Data Warehouse Concepts for Beginners

A relational database that is designed for query and analysis rather than for transaction processing. Learn more here.

What is a Data Lakehouse Architecture?

Overview

The term Data Lakehouse has become very popular over the last year or so, especially as more customers are migrating their workloads to the cloud. This article will help to explain what a Data Lakehouse architecture is, and how companies are using the Data Lakehouse in production today. Finally, we’ll share a bit on where Ahana Cloud for Presto fits into this architecture and how real companies are leveraging Ahana as the query engine for their Data Lakehouse.

What is a Data Lakehouse?

First, it’s best to explain a Data Warehouse and a Data Lake.

Data Warehouse

A data warehouse is one central place where you can store specific, structured data. Most of the time that’s relational data that comes from transactional systems, business apps, and operational databases. You can run fast analytics on the Data Warehouse with very good price/performance. Using a data warehouse typically means you’re locked into that Data Warehouse’s proprietary formats – the trade off for the speed and price/performance is your data is ingested and locked into that warehouse, so you lose the flexibility of a more open solution.

Data Lake

On the other hand, a Data Lake is one central place where you can store any kind of data you want – structured, unstructured, etc. – at scale. Popular Data Lakes are AWS S3, Microsoft Azure, and Google Cloud Storage. Data Lakes are widely popular because they are very cheap and easy to use – you can literally store an unlimited amount of any kind of data you want at a very low cost. However, the data lake doesn’t provide built-in mechanisms like query, analytics, etc. You need a query engine and data catalog on top of the data lake to query your data and make use of it (that’s where Ahana Cloud comes in, but more on that later).

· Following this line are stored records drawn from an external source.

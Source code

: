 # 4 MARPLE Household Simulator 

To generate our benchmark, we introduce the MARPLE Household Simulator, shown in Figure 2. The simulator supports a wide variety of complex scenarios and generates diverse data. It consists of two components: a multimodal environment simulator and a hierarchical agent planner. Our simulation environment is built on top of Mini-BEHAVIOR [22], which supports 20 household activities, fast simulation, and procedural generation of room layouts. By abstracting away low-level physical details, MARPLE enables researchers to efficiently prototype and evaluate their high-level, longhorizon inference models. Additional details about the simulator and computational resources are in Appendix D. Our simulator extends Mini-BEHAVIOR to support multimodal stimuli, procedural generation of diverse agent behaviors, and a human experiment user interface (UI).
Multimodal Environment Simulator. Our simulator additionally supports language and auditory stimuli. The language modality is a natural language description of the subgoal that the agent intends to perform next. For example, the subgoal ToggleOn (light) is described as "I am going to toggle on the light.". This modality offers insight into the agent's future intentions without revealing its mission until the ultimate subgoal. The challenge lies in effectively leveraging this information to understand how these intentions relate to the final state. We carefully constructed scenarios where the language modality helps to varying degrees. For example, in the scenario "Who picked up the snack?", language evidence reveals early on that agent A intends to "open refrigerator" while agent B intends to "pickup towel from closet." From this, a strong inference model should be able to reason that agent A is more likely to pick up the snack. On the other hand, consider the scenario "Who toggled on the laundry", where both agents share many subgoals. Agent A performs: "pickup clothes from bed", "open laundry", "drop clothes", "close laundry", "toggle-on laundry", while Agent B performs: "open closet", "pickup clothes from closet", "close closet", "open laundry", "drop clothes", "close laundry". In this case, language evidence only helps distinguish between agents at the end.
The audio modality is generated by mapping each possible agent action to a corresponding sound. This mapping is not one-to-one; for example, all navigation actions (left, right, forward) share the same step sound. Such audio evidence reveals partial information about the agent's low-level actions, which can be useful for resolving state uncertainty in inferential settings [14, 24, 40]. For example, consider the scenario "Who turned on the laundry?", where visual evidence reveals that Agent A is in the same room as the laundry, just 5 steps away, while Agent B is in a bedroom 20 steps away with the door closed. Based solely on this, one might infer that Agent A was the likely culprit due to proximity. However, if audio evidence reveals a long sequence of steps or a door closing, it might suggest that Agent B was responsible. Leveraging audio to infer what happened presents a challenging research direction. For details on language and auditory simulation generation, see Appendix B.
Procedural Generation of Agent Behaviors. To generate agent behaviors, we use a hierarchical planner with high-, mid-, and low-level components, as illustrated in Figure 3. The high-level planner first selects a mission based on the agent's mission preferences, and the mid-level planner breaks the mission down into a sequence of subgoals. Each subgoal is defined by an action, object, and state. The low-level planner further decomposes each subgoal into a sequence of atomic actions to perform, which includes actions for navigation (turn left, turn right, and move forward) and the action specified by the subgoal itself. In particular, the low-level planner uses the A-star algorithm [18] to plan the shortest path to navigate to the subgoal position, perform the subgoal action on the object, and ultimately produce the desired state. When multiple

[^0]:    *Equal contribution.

Data Lakehouse explained_diagram

Data Lakehouse

Now let’s look at the Data Lake vs the Lakehouse. This new data lakehouse architecture has emerged that takes the best of the Data Warehouse and Data Lake. That means it’s open, flexible, has good price/performance, and can scale like the Data Lake, and can also do transactions and have strong security like that of the Data Warehouse.

Data Lakehouse Architecture Explained

Here’s an example of a Data Lakehouse architecture:

An example of a Data Lakehouse architecture

You’ll see the key components include your Cloud Data Lake, your catalog & governance layer, and the data processing (SQL query engine). On top of that you can run your BI, ML, Reporting, and Data Science tools. 

There are a few key characteristics of the Data Lakehouse. First, it’s based on open data formats – think ORC, Parquet, etc. That means you’re not locked into a proprietary format and can use an open source query engine to analyze your data. Your lakehouse data can be easily queried with SQL engines.

Second, a governance/security layer on top of the data lake is important to provide fine-grained access control to data. Last, performance is critical in the Data Lakehouse. To compete with data warehouse workloads, the data lakehouse needs a high-performing SQL query engine on top. That’s where open source Presto comes in, which can provide that extreme performance to give you similar, if not better, price/performance for your queries.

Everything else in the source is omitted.